* [Task directions]
Locate every line below that contains the word "pull" and copy it.

=======

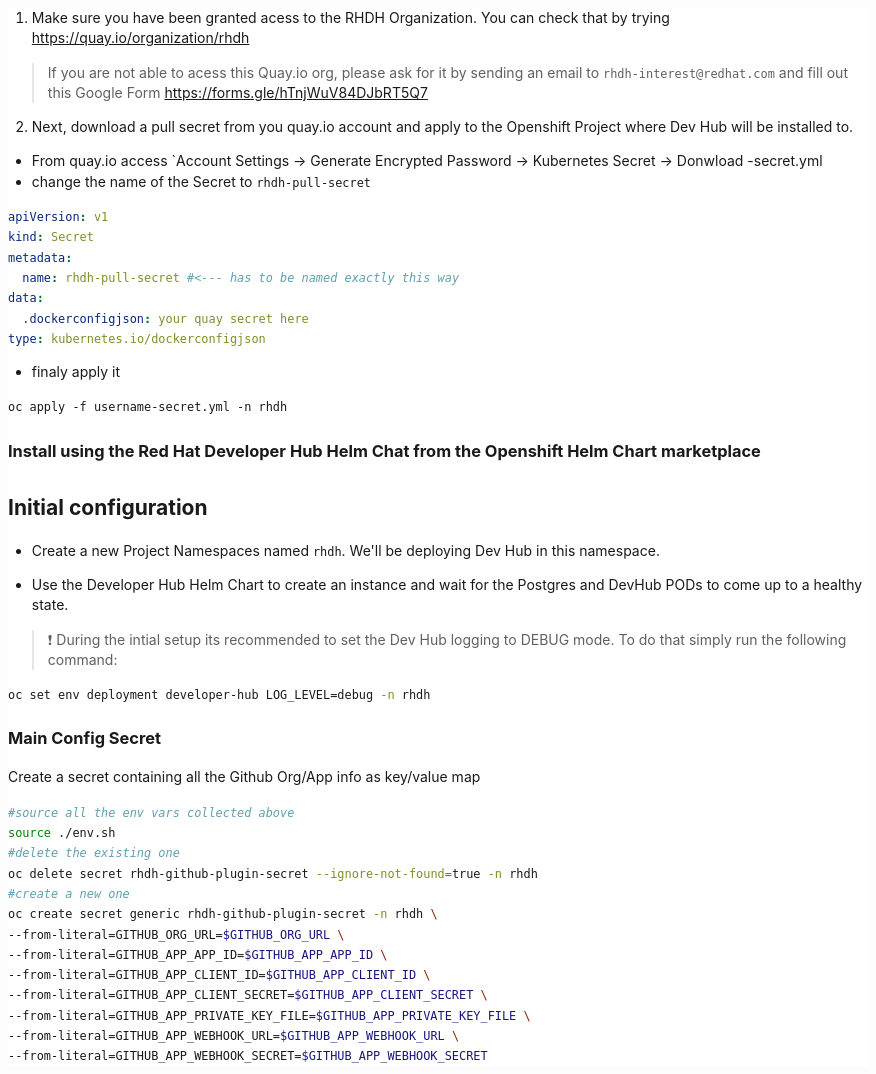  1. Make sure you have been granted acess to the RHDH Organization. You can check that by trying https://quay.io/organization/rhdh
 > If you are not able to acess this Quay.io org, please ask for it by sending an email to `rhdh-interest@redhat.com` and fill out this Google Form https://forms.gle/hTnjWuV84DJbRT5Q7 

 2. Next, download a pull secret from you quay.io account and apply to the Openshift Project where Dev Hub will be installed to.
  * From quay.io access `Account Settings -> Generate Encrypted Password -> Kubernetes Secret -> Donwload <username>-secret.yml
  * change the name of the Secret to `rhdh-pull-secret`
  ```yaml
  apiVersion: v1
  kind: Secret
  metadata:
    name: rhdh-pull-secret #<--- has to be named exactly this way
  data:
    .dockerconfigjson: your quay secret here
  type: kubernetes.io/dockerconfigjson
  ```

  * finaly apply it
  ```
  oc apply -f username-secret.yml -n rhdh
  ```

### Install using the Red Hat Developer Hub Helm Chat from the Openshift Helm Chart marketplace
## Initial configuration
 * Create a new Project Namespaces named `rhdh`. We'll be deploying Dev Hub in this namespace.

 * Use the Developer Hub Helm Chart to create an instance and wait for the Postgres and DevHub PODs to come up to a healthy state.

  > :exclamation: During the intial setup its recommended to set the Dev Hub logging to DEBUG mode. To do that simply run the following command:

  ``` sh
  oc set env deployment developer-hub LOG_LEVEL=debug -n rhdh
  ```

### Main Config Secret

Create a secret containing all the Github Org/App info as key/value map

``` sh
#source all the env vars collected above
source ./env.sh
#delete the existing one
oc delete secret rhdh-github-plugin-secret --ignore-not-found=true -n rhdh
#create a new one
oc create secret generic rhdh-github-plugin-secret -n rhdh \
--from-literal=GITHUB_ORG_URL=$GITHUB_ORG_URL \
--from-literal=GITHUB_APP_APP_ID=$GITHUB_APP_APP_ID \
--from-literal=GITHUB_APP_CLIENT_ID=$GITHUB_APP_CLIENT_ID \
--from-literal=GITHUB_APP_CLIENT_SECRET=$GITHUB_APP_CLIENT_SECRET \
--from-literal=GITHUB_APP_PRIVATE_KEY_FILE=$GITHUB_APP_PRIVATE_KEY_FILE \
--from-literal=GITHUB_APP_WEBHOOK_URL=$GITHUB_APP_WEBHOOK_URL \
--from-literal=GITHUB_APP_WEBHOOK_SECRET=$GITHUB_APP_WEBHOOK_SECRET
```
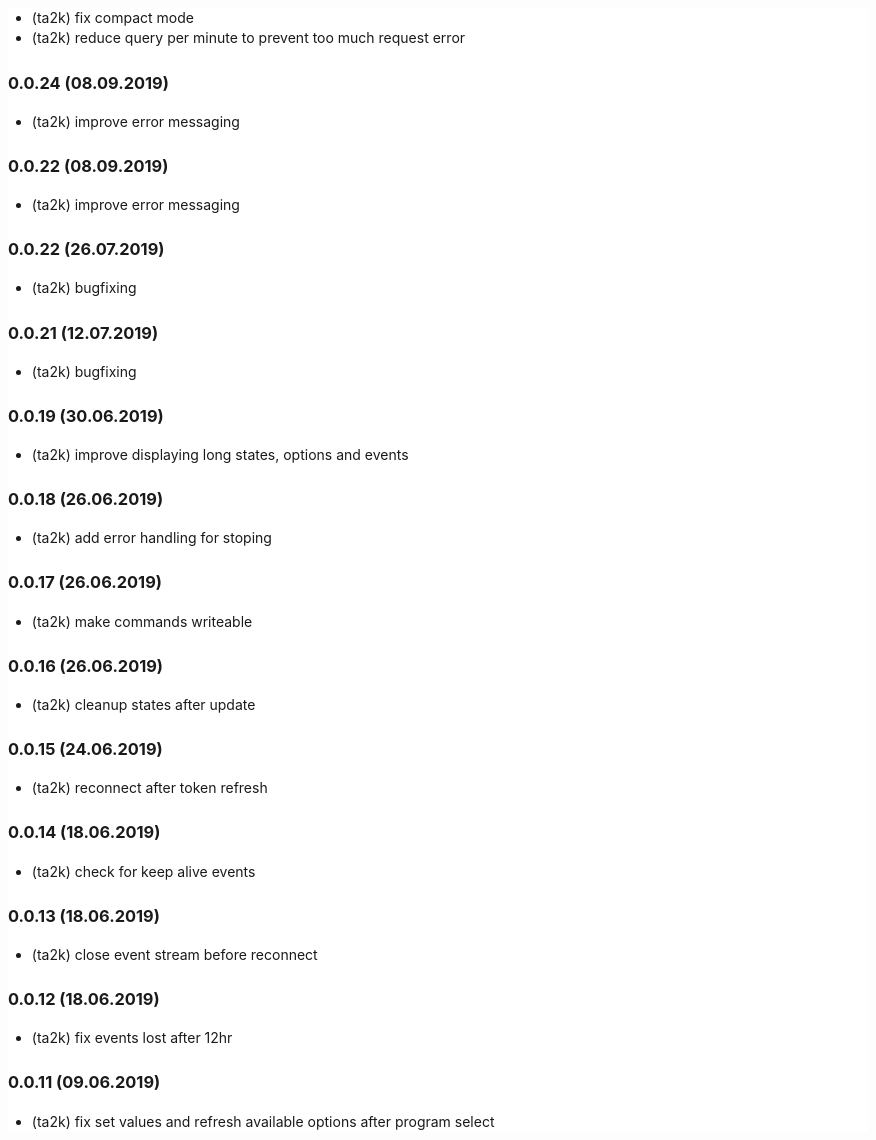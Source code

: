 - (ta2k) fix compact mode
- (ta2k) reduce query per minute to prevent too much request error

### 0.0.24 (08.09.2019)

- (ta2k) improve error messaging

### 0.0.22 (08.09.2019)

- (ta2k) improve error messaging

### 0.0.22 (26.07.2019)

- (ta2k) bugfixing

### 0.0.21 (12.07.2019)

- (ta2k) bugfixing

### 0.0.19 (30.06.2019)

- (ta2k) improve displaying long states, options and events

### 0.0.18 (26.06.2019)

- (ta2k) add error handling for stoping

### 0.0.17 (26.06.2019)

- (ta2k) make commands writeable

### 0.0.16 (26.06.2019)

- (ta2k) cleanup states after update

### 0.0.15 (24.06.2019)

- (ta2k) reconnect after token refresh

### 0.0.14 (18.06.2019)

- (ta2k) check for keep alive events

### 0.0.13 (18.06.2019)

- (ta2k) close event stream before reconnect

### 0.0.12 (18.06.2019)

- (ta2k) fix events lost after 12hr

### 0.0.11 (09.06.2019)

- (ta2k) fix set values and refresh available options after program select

=======

* [Task output]
 2. Next, download a pull secret from you quay.io account and apply to the Openshift Project where Dev Hub will be installed to.
  * change the name of the Secret to `rhdh-pull-secret`
    name: rhdh-pull-secret #<--- has to be named exactly this way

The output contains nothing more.